South Sudan FA launch first women’s football strategy

  • 4 December will be a landmark date for women’s football in South Sudan
  • New women's football strategy has four key goals
  • National women’s league due to start in February 2021

On 9 July 2011, the Republic of South Sudan gained independence. A year later, it became FIFA’s 209th member association. In 2019, the women’s national team played its first international game during the CECAFA Women’s Football Championship.

This weekend, the South Sudan FA will launch another ‘first’: a women’s football strategy, designed to span 2021-2024. Vice President of the Republic Mama Rebecca will be guest of honour at a specially organised symposium.

Bordered to the east by Ethiopia, to the north by Sudan, to the west by the Central African Republic, to the south-west by Democratic Republic of the Congo, to the south by Uganda and to the south east by Kenya, South Sudan is considered to be among the youngest nations in the world with roughly 50 per cent of its population of 12 million, under the age of 18.

Speaking ahead of the launch, SSFA President, Amin Francis said: “The plan is to include everyone.

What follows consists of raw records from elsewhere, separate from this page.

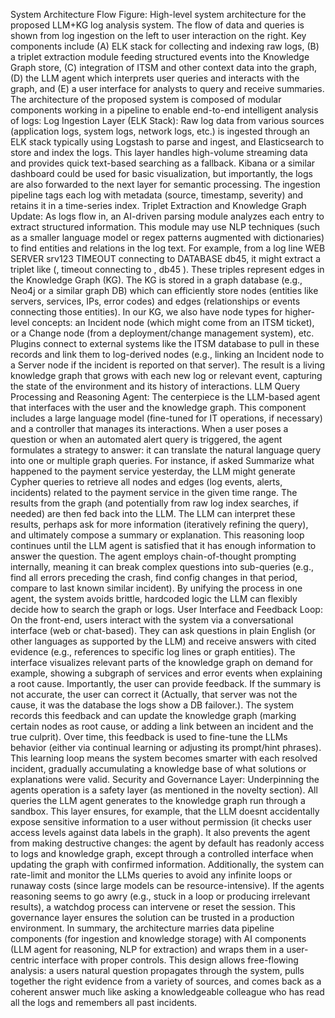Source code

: System Architecture Flow
Figure: High-level system architecture for the proposed LLM+KG log analysis system. The flow of data and queries is shown from log ingestion on the left to user interaction on the right. Key components include (A) ELK stack for collecting and indexing raw logs, (B) a triplet extraction module feeding structured events into the Knowledge Graph store, (C) integration of ITSM and other context data into the graph, (D) the LLM agent which interprets user queries and interacts with the graph, and (E) a user interface for analysts to query and receive summaries.
The architecture of the proposed system is composed of modular components working in a pipeline to enable end-to-end intelligent analysis of logs:
 Log Ingestion Layer (ELK Stack): Raw log data from various sources (application logs, system logs, network logs, etc.) is ingested through an ELK stack  typically using Logstash to parse and ingest, and Elasticsearch to store and index the logs. This layer handles high-volume streaming data and provides quick text-based searching as a fallback. Kibana or a similar dashboard could be used for basic visualization, but importantly, the logs are also forwarded to the next layer for semantic processing. The ingestion pipeline tags each log with metadata (source, timestamp, severity) and retains it in a time-series index.
 Triplet Extraction and Knowledge Graph Update: As logs flow in, an AI-driven parsing module analyzes each entry to extract structured information. This module may use NLP techniques (such as a smaller language model or regex patterns augmented with dictionaries) to find entities and relations in the log text. For example, from a log line WEB SERVER srv123 TIMEOUT connecting to DATABASE db45, it might extract a triplet like (, timeout connecting to , db45 ). These triples represent edges in the Knowledge Graph (KG). The KG is stored in a graph database (e.g., Neo4j or a similar graph DB) which can efficiently store nodes (entities like servers, services, IPs, error codes) and edges (relationships or events connecting those entities). In our KG, we also have node types for higher-level concepts: an Incident node (which might come from an ITSM ticket), or a Change node (from a deployment/change management system), etc. Plugins connect to external systems like the ITSM database to pull in these records and link them to log-derived nodes (e.g., linking an Incident node to a Server node if the incident is reported on that server). The result is a living knowledge graph that grows with each new log or relevant event, capturing the state of the environment and its history of interactions.
 LLM Query Processing and Reasoning Agent: The centerpiece is the LLM-based agent that interfaces with the user and the knowledge graph. This component includes a large language model (fine-tuned for IT operations, if necessary) and a controller that manages its interactions. When a user poses a question or when an automated alert query is triggered, the agent formulates a strategy to answer: it can translate the natural language query into one or multiple graph queries. For instance, if asked Summarize what happened to the payment service yesterday, the LLM might generate Cypher queries to retrieve all nodes and edges (log events, alerts, incidents) related to the payment service in the given time range. The results from the graph (and potentially from raw log index searches, if needed) are then fed back into the LLM. The LLM can interpret these results, perhaps ask for more information (iteratively refining the query), and ultimately compose a summary or explanation. This reasoning loop continues until the LLM agent is satisfied that it has enough information to answer the question. The agent employs chain-of-thought prompting internally, meaning it can break complex questions into sub-queries (e.g., find all errors preceding the crash, find config changes in that period, compare to last known similar incident). By unifying the process in one agent, the system avoids brittle, hardcoded logic  the LLM can flexibly decide how to search the graph or logs.
 User Interface and Feedback Loop: On the front-end, users interact with the system via a conversational interface (web or chat-based). They can ask questions in plain English (or other languages as supported by the LLM) and receive answers with cited evidence (e.g., references to specific log lines or graph entities). The interface visualizes relevant parts of the knowledge graph on demand  for example, showing a subgraph of services and error events when explaining a root cause. Importantly, the user can provide feedback. If the summary is not accurate, the user can correct it (Actually, that server was not the cause, it was the database  the logs show a DB failover.). The system records this feedback and can update the knowledge graph (marking certain nodes as root cause, or adding a link between an incident and the true culprit). Over time, this feedback is used to fine-tune the LLMs behavior (either via continual learning or adjusting its prompt/hint phrases). This learning loop means the system becomes smarter with each resolved incident, gradually accumulating a knowledge base of what solutions or explanations were valid.
 Security and Governance Layer: Underpinning the agents operation is a safety layer (as mentioned in the novelty section). All queries the LLM agent generates to the knowledge graph run through a sandbox. This layer ensures, for example, that the LLM doesnt accidentally expose sensitive information to a user without permission (it checks user access levels against data labels in the graph). It also prevents the agent from making destructive changes: the agent by default has readonly access to logs and knowledge graph, except through a controlled interface when updating the graph with confirmed information. Additionally, the system can rate-limit and monitor the LLMs queries to avoid any infinite loops or runaway costs (since large models can be resource-intensive). If the agents reasoning seems to go awry (e.g., stuck in a loop or producing irrelevant results), a watchdog process can intervene or reset the session. This governance layer ensures the solution can be trusted in a production environment.
In summary, the architecture marries data pipeline components (for ingestion and knowledge storage) with AI components (LLM agent for reasoning, NLP for extraction) and wraps them in a user-centric interface with proper controls. This design allows free-flowing analysis: a users natural question propagates through the system, pulls together the right evidence from a variety of sources, and comes back as a coherent answer  much like asking a knowledgeable colleague who has read all the logs and remembers all past incidents.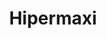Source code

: ---
title: "Hipermaxi"
url: /cochabamba/hipermaxi-avenida-circunvalacion-beijing/
shop: Supermarkt
---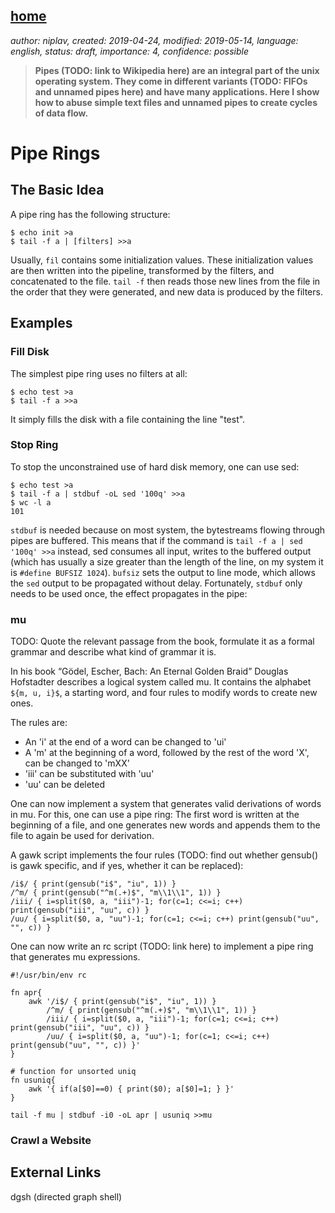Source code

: [home](./index.md)
-------------------

*author: niplav, created: 2019-04-24, modified: 2019-05-14, language: english, status: draft, importance: 4, confidence: possible*

> __Pipes (TODO: link to Wikipedia here) are an integral part of the unix
> operating system. They come in different variants (TODO: FIFOs and unnamed
> pipes here) and have many applications. Here I show how to abuse simple
> text files and unnamed pipes to create cycles of data flow.__

Pipe Rings
==========

The Basic Idea
--------------

A pipe ring has the following structure:

	$ echo init >a
	$ tail -f a | [filters] >>a

Usually, `fil` contains some initialization values. These initialization
values are then written into the pipeline, transformed by the filters,
and concatenated to the file. `tail -f` then reads those new lines from
the file in the order that they were generated, and new data is produced
by the filters.

Examples
--------

### Fill Disk

The simplest pipe ring uses no filters at all:

	$ echo test >a
	$ tail -f a >>a

It simply fills the disk with a file containing the line "test".

### Stop Ring

To stop the unconstrained use of hard disk memory, one can use sed:

	$ echo test >a
	$ tail -f a | stdbuf -oL sed '100q' >>a
	$ wc -l a
	101

`stdbuf` is needed because on most system, the bytestreams flowing through
pipes are buffered. This means that if the command is `tail -f a | sed
'100q' >>a` instead, sed consumes all input, writes to the buffered
output (which has usually a size greater than the length of the line,
on my system it is `#define BUFSIZ 1024`). `bufsiz` sets the output to line
mode, which allows the `sed` output to be propagated without delay.
Fortunately, `stdbuf` only needs to be used once, the effect propagates in the
pipe:

### mu

TODO: Quote the relevant passage from the book, formulate it as a formal
grammar and describe what kind of grammar it is.

In his book “Gödel, Escher, Bach: An Eternal Golden Braid” Douglas
Hofstadter describes a logical system called mu. It contains the alphabet
`${m, u, i}$`, a starting word, and four rules to modify words to create
new ones.

The rules are:

* An 'i' at the end of a word can be changed to 'ui'
* A 'm' at the beginning of a word, followed by the rest of the word 'X', can be changed to 'mXX'
* 'iii' can be substituted with 'uu'
* 'uu' can be deleted

One can now implement a system that generates valid derivations of words
in mu.  For this, one can use a pipe ring: The first word is written at
the beginning of a file, and one generates new words and appends them
to the file to again be used for derivation.

A gawk script implements the four rules (TODO: find out whether gensub()
is gawk specific, and if yes, whether it can be replaced):

	/i$/ { print(gensub("i$", "iu", 1)) }
	/^m/ { print(gensub("^m(.+)$", "m\\1\\1", 1)) }
	/iii/ { i=split($0, a, "iii")-1; for(c=1; c<=i; c++) print(gensub("iii", "uu", c)) }
	/uu/ { i=split($0, a, "uu")-1; for(c=1; c<=i; c++) print(gensub("uu", "", c)) }

One can now write an rc script (TODO: link here) to implement a pipe
ring that generates mu expressions.

	#!/usr/bin/env rc
	
	fn apr{
		awk '/i$/ { print(gensub("i$", "iu", 1)) }
			/^m/ { print(gensub("^m(.+)$", "m\\1\\1", 1)) }
			/iii/ { i=split($0, a, "iii")-1; for(c=1; c<=i; c++) print(gensub("iii", "uu", c)) }
			/uu/ { i=split($0, a, "uu")-1; for(c=1; c<=i; c++) print(gensub("uu", "", c)) }'
	}
	
	# function for unsorted uniq
	fn usuniq{
		awk '{ if(a[$0]==0) { print($0); a[$0]=1; } }'
	}
	
	tail -f mu | stdbuf -i0 -oL apr | usuniq >>mu

### Crawl a Website

External Links
--------------

dgsh (directed graph shell)
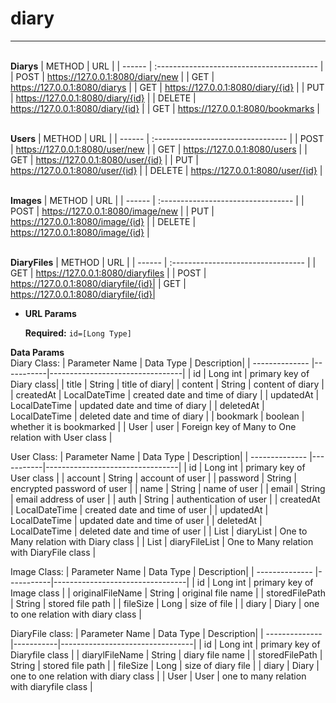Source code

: # diary
----
 <br>**Diarys**
| METHOD | URL                                       |
| ------ | :---------------------------------------- |
| POST   | https://127.0.0.1:8080/diary/new          |
| GET    | https://127.0.0.1:8080/diarys             |
| GET    | https://127.0.0.1:8080/diary/{id}         |
| PUT    | https://127.0.0.1:8080/diary/{id}         |
| DELETE | https://127.0.0.1:8080/diary/{id}         |
| GET    | https://127.0.0.1:8080/bookmarks          |

 <br>**Users**
| METHOD | URL                                |
| ------ | :--------------------------------- |
| POST   | https://127.0.0.1:8080/user/new    |
| GET    | https://127.0.0.1:8080/users       |
| GET    | https://127.0.0.1:8080/user/{id}   |
| PUT    | https://127.0.0.1:8080/user/{id}   |
| DELETE | https://127.0.0.1:8080/user/{id}   |

<br>**Images**
| METHOD | URL                                |
| ------ | :--------------------------------- |
| POST   | https://127.0.0.1:8080/image/new   |
| PUT    | https://127.0.0.1:8080/image/{id}  |
| DELETE | https://127.0.0.1:8080/image/{id}  |

<br>**DiaryFiles**
| METHOD | URL                                |
| ------ | :--------------------------------- |
| GET    | https://127.0.0.1:8080/diaryfiles  |
| POST   | https://127.0.0.1:8080/diaryfile/{id}|
| GET    | https://127.0.0.1:8080/diaryfile/{id}|

*  **URL Params**

   **Required:**
   `id=[Long Type]`

**Data Params** <br />
Diary Class: 
| Parameter Name | Data Type | Description| 
| -------------- |-----------|---------------------------------|
| id | Long int | primary key of Diary class|
| title | String | title of diary|
| content | String | content of diary |
| createdAt | LocalDateTime | created date and time of diary |
| updatedAt | LocalDateTime | updated date and time of diary |
| deletedAt | LocalDateTime | deleted date and time of diary |
| bookmark | boolean | whether it is bookmarked |
| User | user | Foreign key of Many to One relation with User class |

User Class: 
| Parameter Name | Data Type | Description| 
| -------------- |-----------|---------------------------------|
| id | Long int | primary key of User class |
| account | String | account of user |
| password | String | encrypted password of user |
| name | String | name of user |
| email | String | email address of user |
| auth | String | authentication of user |
| createdAt | LocalDateTime | created date and time of user |
| updatedAt | LocalDateTime | updated date and time of user |
| deletedAt | LocalDateTime | deleted date and time of user |
| List<Diary> | diaryList | One to Many relation with Diary class |
| List<DiaryFile> | diaryFileList | One to Many relation with DiaryFile class |
 
Image Class: 
| Parameter Name | Data Type | Description| 
| -------------- |-----------|---------------------------------|
| id | Long int | primary key of Image class |
| originalFileName | String | original file name |
| storedFilePath | String | stored file path |
| fileSize | Long | size of file |
| diary | Diary | one to one relation with diary class |

DiaryFile class:
| Parameter Name | Data Type | Description| 
| -------------- |-----------|---------------------------------|
| id | Long int | primary key of Diaryfile class |
| diarylFileName | String | diary file name |
| storedFilePath | String | stored file path |
| fileSize | Long | size of diary file |
| diary | Diary | one to one relation with diary class |
| User | User | one to many relation with diaryfile class |
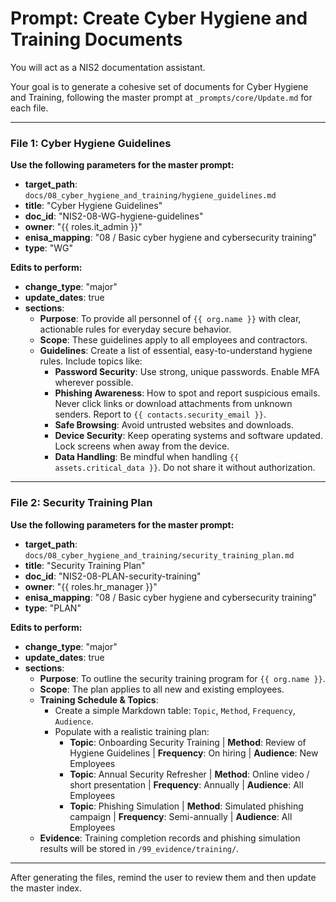 # Prompt: Create Cyber Hygiene and Training Documents

You will act as a NIS2 documentation assistant.

Your goal is to generate a cohesive set of documents for Cyber Hygiene and Training, following the master prompt at `_prompts/core/Update.md` for each file.

---

### File 1: Cyber Hygiene Guidelines

**Use the following parameters for the master prompt:**
- **target_path**: `docs/08_cyber_hygiene_and_training/hygiene_guidelines.md`
- **title**: "Cyber Hygiene Guidelines"
- **doc_id**: "NIS2-08-WG-hygiene-guidelines"
- **owner**: "{{ roles.it_admin }}"
- **enisa_mapping**: "08 / Basic cyber hygiene and cybersecurity training"
- **type**: "WG"

**Edits to perform:**
- **change_type**: "major"
- **update_dates**: true
- **sections**:
    - **Purpose**: To provide all personnel of `{{ org.name }}` with clear, actionable rules for everyday secure behavior.
    - **Scope**: These guidelines apply to all employees and contractors.
    - **Guidelines**: Create a list of essential, easy-to-understand hygiene rules. Include topics like:
        -   **Password Security**: Use strong, unique passwords. Enable MFA wherever possible.
        -   **Phishing Awareness**: How to spot and report suspicious emails. Never click links or download attachments from unknown senders. Report to `{{ contacts.security_email }}`.
        -   **Safe Browsing**: Avoid untrusted websites and downloads.
        -   **Device Security**: Keep operating systems and software updated. Lock screens when away from the device.
        -   **Data Handling**: Be mindful when handling `{{ assets.critical_data }}`. Do not share it without authorization.

---

### File 2: Security Training Plan

**Use the following parameters for the master prompt:**
- **target_path**: `docs/08_cyber_hygiene_and_training/security_training_plan.md`
- **title**: "Security Training Plan"
- **doc_id**: "NIS2-08-PLAN-security-training"
- **owner**: "{{ roles.hr_manager }}"
- **enisa_mapping**: "08 / Basic cyber hygiene and cybersecurity training"
- **type**: "PLAN"

**Edits to perform:**
- **change_type**: "major"
- **update_dates**: true
- **sections**:
    - **Purpose**: To outline the security training program for `{{ org.name }}`.
    - **Scope**: The plan applies to all new and existing employees.
    - **Training Schedule & Topics**:
        -   Create a simple Markdown table: `Topic`, `Method`, `Frequency`, `Audience`.
        -   Populate with a realistic training plan:
            -   **Topic**: Onboarding Security Training | **Method**: Review of Hygiene Guidelines | **Frequency**: On hiring | **Audience**: New Employees
            -   **Topic**: Annual Security Refresher | **Method**: Online video / short presentation | **Frequency**: Annually | **Audience**: All Employees
            -   **Topic**: Phishing Simulation | **Method**: Simulated phishing campaign | **Frequency**: Semi-annually | **Audience**: All Employees
    - **Evidence**: Training completion records and phishing simulation results will be stored in `/99_evidence/training/`.

---

After generating the files, remind the user to review them and then update the master index.
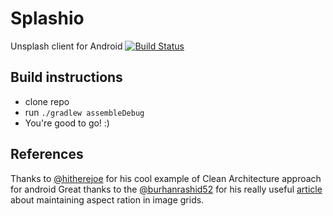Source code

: # Splashio
Unsplash client for Android
[![Build Status](https://travis-ci.com/antonshilov/splashio.svg?token=hbYjrhMxApzChtSYo7nL&branch=master)](https://travis-ci.com/antonshilov/splashio)

## Build instructions
* clone repo
* run `./gradlew assembleDebug`
* You're good to go! :)

## References
Thanks to [@hitherejoe](https://github.com/hitherejoe) for his cool example of Clean Architecture approach for android
Great thanks to the [@burhanrashid52](https://github.com/burhanrashid52) for his really useful
 [article](https://medium.com/@burhanrashid52/aspect-ratio-in-staggered-layoutmanager-using-constraint-layout-9845d04d1962) about maintaining aspect ration in image grids.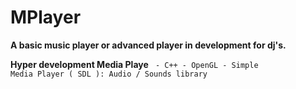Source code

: # MPlayer
**A basic music player or advanced player in development for dj's.**

<b>Hyper development Media Playe</b>
<code>
    - C++
    - OpenGL
    - Simple Media Player ( SDL ): Audio / Sounds library
</code>

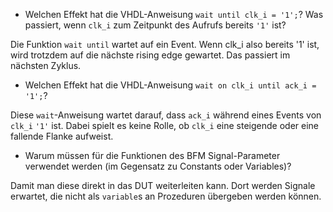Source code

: - Welchen Effekt hat die VHDL-Anweisung `wait until clk_i = '1';`?
  Was passiert, wenn `clk_i` zum Zeitpunkt des Aufrufs bereits `'1'` ist?

Die Funktion `wait until` wartet auf ein Event. Wenn clk_i also bereits '1' ist, wird trotzdem auf die nächste rising edge gewartet. Das passiert im nächsten Zyklus.

- Welchen Effekt hat die VHDL-Anweisung `wait on clk_i until ack_i = '1';`?

Diese `wait`-Anweisung wartet darauf, dass `ack_i` während eines Events von `clk_i` `'1'` ist.
Dabei spielt es keine Rolle, ob `clk_i` eine steigende oder eine fallende Flanke aufweist.

- Warum müssen für die Funktionen des BFM Signal-Parameter verwendet werden
  (im Gegensatz zu Constants oder Variables)?

Damit man diese direkt in das DUT weiterleiten kann. Dort werden Signale
erwartet, die nicht als `variable`s an Prozeduren übergeben werden können.
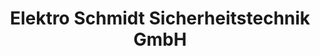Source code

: ---
title: "Elektro Schmidt Sicherheitstechnik GmbH"
url: /neustadt-in-holstein/elektro-schmidt-sicherheitstechnik-gmbh/
shop: Elektronik
---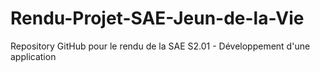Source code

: # Rendu-Projet-SAE-Jeun-de-la-Vie
Repository GitHub pour le rendu de la SAE S2.01 - Développement d'une application
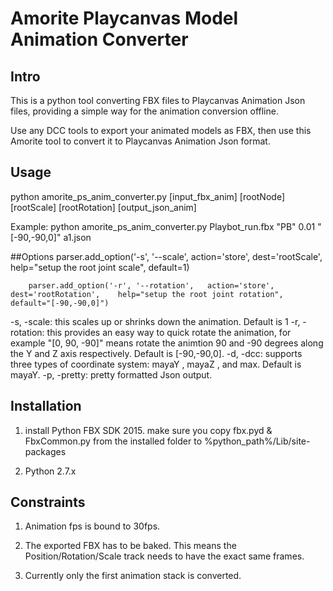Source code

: # Amorite Playcanvas Model Animation Converter

## Intro

This is a python tool converting FBX files to Playcanvas Animation Json files, providing a simple way for the animation conversion offline.

Use any DCC tools to export your animated models as FBX, then use this Amorite tool to convert it to Playcanvas Animation Json format.

## Usage

python amorite_ps_anim_converter.py [input_fbx_anim] [rootNode] [rootScale] [rootRotation] [output_json_anim]

Example: python amorite_ps_anim_converter.py Playbot_run.fbx "PB" 0.01 "[-90,-90,0]" a1.json

##Options
        parser.add_option('-s', '--scale',      action='store', dest='rootScale',       help="setup the root joint scale",              default=1)

        parser.add_option('-r', '--rotation',   action='store', dest='rootRotation',    help="setup the root joint rotation",           default="[-90,-90,0]")

-s, -scale: this scales up or shrinks down the animation. Default is 1
-r, -rotation: this provides an easy way to quick rotate the animation, for example "[0, 90, -90]" means rotate the animtion 90 and -90 degrees along the Y and Z axis respectively. Default is [-90,-90,0].
-d, -dcc: supports three types of coordinate system: mayaY , mayaZ , and max. Default is mayaY.
-p, -pretty: pretty formatted Json output.

## Installation

1) install Python FBX SDK 2015. make sure you copy fbx.pyd & FbxCommon.py from the installed folder to %python_path%/Lib/site-packages

2) Python 2.7.x

## Constraints

1) Animation fps is bound to 30fps.

2) The exported FBX has to be baked. This means the Position/Rotation/Scale track needs to have the exact same frames.

3) Currently only the first animation stack is converted.
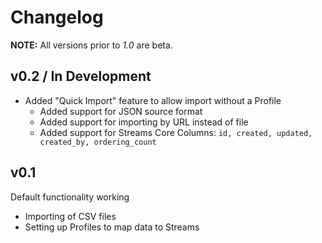 # Changelog

__NOTE:__ All versions prior to _1.0_ are beta.


## v0.2 / In Development
- Added "Quick Import" feature to allow import without a Profile
  - Added support for JSON source format
  - Added support for importing by URL instead of file
  - Added support for Streams Core Columns: `id, created, updated, created_by, ordering_count`

## v0.1
Default functionality working  
- Importing of CSV files
- Setting up Profiles to map data to Streams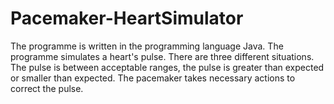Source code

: # Pacemaker-HeartSimulator
The programme is written in the programming language Java. The programme simulates a heart's pulse. There are three different situations. The pulse is between acceptable ranges, the pulse is greater than expected or smaller than expected. The pacemaker takes necessary actions to correct the pulse.
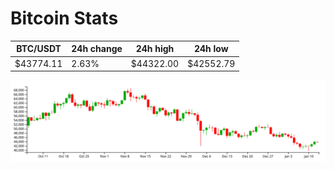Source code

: # Bitcoin Stats

BTC/USDT|24h change|24h high|24h low|
|---|---|---|---|
|$43774.11|2.63%|$44322.00|$42552.79|

<img src="./chart.svg">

We want to continue supporting more women in football through training more coaches, referees and also the new women’s national league, due to start in February 2021.”

Entitled Stars Unite, the strategy aims to build an inclusive and sustainable future for women's and girls’ football in South Sudan, focused on four key goals:

  • To increase the number of female coaches, referees, players and administrators. A series of measures including women-only courses are planned;
  • Increase the number of girls playing football at grassroots and community level by 70 per cent through school festivals and community outreach projects. Currently there are 5,000 players nationwide.
  • Launch a national women’s football league, building an elite player pathway for teams from each region of the country. As well as committing to participate in six international tournaments with the women’s national team, with players provided with central contracts.
  • Develop a marketing and communications strategy to boost awareness, advocacy and the sport. Using ambassadors from the worlds of sport and music.

The new project manager for the Stars Unite women's football strategy, who also doubles as the women’s development officer, Helen Tarso Aninyesi said: “We want to show the world that South Sudan is growing in women's football. We also want to change the mindset of some people who still don’t believe that women can play football.”

South Sudan women's national team captain Amy Lasu Luate, who is the first woman to be appointed a Player Ambassador by the SSFA for women’s football in South Sudan, explained: “The women’s football strategy is a big step for our country and for us as players. It is going to create a platform for us to showcase our talents here at home and also in other parts of the world.”